How to not add zeroed values - SQL

Asked

Viewed 188 times

-1

I have several columns and some of them are practically zeroed, like every 100 rows have a value. I’m adding these columns with SUM(column1), SUM(column2)... but when adding up these columns I don’t want you to take these values zeroed, so I left it that way:

Select 
    SUM(coluna1),
    SUM(coluna2),
    [...]
From tabela
Where 
    ano_mes = 202004 
    And ( coluna1 != 0
    Or  coluna2 != 0
    Or coluna3 != 0 
    Or coluna4 != 0 
    Or coluna5 != 0 
    Or coluna6 != 0 
    Or coluna7 != 0 )

I’ve also done with Not In('0') for each column, but the same way is appearing the zeroed values, which I believe is adding too, taking more time of the query, how can I improve this?

NOTE: I gave an example without containing the names of the tables and columns, because I cannot. It is also accompanied by other columns that are not adding up, only to identify the information of the values.

  • 3

    But zero is not the neutral element in addition? It will never interfere with the result.

  • You with the or is taking out lines that have at least one of the columns without being zero. There like, if in a column row 1 is a non-zero value and all other columns are?

  • @Jorgemendes Let’s assume: Row 1 Column 1 = 2 / Column 2 = 0 / Column 3 = 0 / Column 4 = 1 Row 1 Column 1 = 2 / Column 2 = 0 / Column 3 = 0 / Column 4 = 1 In the result I want it to bring all the columns with the information and the sum of column 1 (4) and Column 4(2). But each row changes the values of each column, today it takes 13mins to query perform, need to take at least 7mins.

  • If you want to "take at least 7mins" and "today it takes 13mins" then it fully meets your requirements.

  • This seems to me to be an xy problem. https://pt.meta.stackoverflow.com/questions/499/o-que%C3%A9-o-problema-xy

  • @anonimo https://answall.com/questions/456269/melhorar-perfomece-da-procedure-sql?noredirect=1#comment869873_456269 this is my problem

  • Look, have I seen your other link and you really need to do the analysis in so many groups or are you using group by just to keep the columns? That if you are only doing group_by so it may be simpler to create the sums in another table and join the two with a Join.

  • As @anonimo spoke about xy problem, I find it useful to try to look for answers on how to get to the final format you want and not about your specific method. Can you do an Edit by commenting on it?

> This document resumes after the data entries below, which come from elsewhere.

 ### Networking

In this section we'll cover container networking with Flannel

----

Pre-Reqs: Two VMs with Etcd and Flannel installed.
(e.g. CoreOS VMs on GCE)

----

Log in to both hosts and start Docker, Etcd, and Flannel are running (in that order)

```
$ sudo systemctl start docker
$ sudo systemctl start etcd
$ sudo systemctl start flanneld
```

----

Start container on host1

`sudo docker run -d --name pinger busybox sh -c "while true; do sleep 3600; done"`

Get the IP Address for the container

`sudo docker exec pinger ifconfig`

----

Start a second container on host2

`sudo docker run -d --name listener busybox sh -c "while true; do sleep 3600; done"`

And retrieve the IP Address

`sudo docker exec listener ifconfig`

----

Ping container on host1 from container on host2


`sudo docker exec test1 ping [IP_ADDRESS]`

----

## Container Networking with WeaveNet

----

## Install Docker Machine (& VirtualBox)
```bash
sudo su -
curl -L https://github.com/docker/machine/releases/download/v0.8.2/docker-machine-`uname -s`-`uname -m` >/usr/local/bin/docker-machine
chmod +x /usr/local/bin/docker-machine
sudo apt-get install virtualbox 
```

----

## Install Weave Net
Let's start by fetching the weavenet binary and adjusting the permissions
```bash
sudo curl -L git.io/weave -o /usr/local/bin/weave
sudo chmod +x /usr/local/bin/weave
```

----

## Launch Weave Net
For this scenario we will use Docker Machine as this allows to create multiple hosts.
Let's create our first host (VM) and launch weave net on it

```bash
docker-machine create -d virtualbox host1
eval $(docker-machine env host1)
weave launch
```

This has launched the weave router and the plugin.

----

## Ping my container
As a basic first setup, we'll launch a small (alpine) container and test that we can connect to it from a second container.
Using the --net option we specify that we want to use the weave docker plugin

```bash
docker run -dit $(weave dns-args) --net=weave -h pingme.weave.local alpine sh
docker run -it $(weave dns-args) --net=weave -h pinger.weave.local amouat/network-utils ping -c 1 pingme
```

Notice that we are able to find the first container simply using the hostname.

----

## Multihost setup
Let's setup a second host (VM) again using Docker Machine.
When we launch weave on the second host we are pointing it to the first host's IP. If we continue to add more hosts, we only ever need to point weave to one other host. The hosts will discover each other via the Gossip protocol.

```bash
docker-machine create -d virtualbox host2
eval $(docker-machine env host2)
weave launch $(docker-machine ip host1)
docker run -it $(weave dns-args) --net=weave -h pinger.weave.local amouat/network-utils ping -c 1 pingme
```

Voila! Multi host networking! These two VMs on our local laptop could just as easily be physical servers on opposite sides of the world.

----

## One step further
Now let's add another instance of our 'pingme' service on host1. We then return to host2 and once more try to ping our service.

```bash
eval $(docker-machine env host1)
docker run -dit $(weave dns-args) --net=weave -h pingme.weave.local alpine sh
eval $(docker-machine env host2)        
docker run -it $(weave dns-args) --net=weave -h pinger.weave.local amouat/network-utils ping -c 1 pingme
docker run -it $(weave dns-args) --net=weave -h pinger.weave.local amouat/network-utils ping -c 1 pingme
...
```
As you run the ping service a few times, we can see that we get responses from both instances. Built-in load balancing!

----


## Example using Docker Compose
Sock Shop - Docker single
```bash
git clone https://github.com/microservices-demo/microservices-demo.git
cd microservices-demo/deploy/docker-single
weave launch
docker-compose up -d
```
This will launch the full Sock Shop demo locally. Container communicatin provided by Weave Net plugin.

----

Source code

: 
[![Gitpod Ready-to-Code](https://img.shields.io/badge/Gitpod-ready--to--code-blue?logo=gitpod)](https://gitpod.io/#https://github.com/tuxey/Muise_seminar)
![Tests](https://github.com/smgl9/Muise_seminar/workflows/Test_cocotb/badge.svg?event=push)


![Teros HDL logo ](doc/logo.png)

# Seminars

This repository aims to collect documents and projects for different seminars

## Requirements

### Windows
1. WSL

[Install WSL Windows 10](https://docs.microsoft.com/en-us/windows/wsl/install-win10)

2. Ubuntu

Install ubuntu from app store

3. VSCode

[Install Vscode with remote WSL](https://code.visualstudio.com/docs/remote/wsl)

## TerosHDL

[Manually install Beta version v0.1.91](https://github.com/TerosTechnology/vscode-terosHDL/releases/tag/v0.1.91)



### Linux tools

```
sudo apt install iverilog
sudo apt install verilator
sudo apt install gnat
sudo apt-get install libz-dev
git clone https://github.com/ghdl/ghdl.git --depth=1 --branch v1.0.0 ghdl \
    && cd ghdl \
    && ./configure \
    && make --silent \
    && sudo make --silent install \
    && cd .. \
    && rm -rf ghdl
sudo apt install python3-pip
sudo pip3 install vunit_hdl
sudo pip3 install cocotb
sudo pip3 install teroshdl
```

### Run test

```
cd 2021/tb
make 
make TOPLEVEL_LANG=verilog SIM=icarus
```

Making it clear how you want the result to be?

  • @Tatianelucia Can you add information about the table? For example, what it stores, what is the primary key of the index clustered, as is the process of adding lines in the table, what is the approximate number of lines etc? Add this information there in the text of your question.

Show 4 more comments

1 answer

1


OPTION 1

The performance of your query can be improved if there is index with the ano_mes column as the primary key and containing the columns column1 to column7 and also the other identification columns. Something like that:

-- código #2 v2
CREATE nonclustered INDEX I2_tabela on tabela (ano_mes) include (coluna1, ..., coluna7, colunas_identificação);

However, it is necessary to be careful with the creation of random indexes, especially when the list of columns of the INCLUDE clause is extensive. It is that indexes increase the workload of SQL Server and also occupy physical space. It is a win-lose.


OPTION 2

Another option is to add column calculated in the table

-- código #3
ALTER TABLE tabela
    add temValor as cast ( (sign(coluna1) + sign(coluna2) + sign(coluna3) + sign(coluna4) + sign(coluna5) + sign(coluna6) + sign(coluna7)) as tinyint) persisted;

and after creating the following index:

-- código #4 v2
CREATE nonclustered INDEX I2_tabela on tabela (ano_mes, temValor) include (coluna1, ..., coluna7, colunas_identificação);

In the consultations it is enough to use the following predicate in the clause WHERE

-- código #5 v2
SELECT colunas_identificação, ...
  from ...
  where ano_mes = 202004 
        and temValor > 0
  group by colunas_identificação;

In this option the reading will also be efficient and has the advantage of making the SQL query simpler in terms of writing. However, it is necessary to be careful with the creation of random indexes, especially when the list of columns of the INCLUDE clause is extensive. It is that indexes increase the workload of SQL Server and also occupy physical space. It is a win-lose.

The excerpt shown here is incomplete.